This past summer, Gov. Dannel Malloy quietly vetoed Public Act No. 13-309, “An Act Concerning Employer Use of Non-Compete Agreements.” That act would have made a minor change to noncompete agreement rules in Connecticut. It failed, but continuing legislative efforts to tweak the law underscore its current weaknesses. There are, of course, two broad categories of noncompetition agreements: those arising from the sale of a business and those imposed by an employer to prevent its employees from competing after leaving that workforce. This editorial is concerned with only the second of these. Noncompetition agreements have a valid place in today’s economy, but their growing use to stifle healthy marketplace competition, their theoretical underpinnings as a strained corollary to the employment at-will rule and the disproportionate bargaining strength often used by employers to obtain them have infected these contracts with a taint of inherent unfairness and commercial impropriety. There is a need for reform—reform carried out through the process of common law evolution.
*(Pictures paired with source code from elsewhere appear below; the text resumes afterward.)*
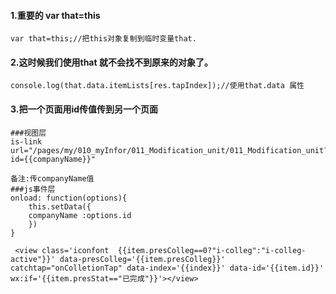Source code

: #### 1.重要的 var that=this 

```
var that=this;//把this对象复制到临时变量that.
```
#### 2.这时候我们使用that 就不会找不到原来的对象了。

```
console.log(that.data.itemLists[res.tapIndex]);//使用that.data 属性
```
#### 3.把一个页面用id传值传到另一个页面

```
###视图层
is-link url="/pages/my/010_myInfor/011_Modification_unit/011_Modification_unit?id={{companyName}}"

备注:传companyName值
###js事件层
onload: function(options){
    this.setData({
    companyName :options.id
    })
}
```

```
 <view class='iconfont  {{item.presColleg==0?"i-colleg":"i-colleg-active"}}' data-presColleg='{{item.presColleg}}' catchtap="onColletionTap" data-index='{{index}}' data-id='{{item.id}}' wx:if='{{item.presStat=="已完成"}}'></view>
```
The basic tests for judging noncompetes are well known. Supporting consideration, reasonable geographic scope and temporal duration, the fairness of the protection afforded the employer, the extent of restraint on the employee’s ability to perform his trade and the public’s interest are all to be considered. In practice, however, most courts unduly restrict their focus to an agreement’s geographic scope and duration. Questions about consideration, the employer’s protected interest, the employee’s ability to work and the public’s interest are seated in the back of the jurisprudential bus.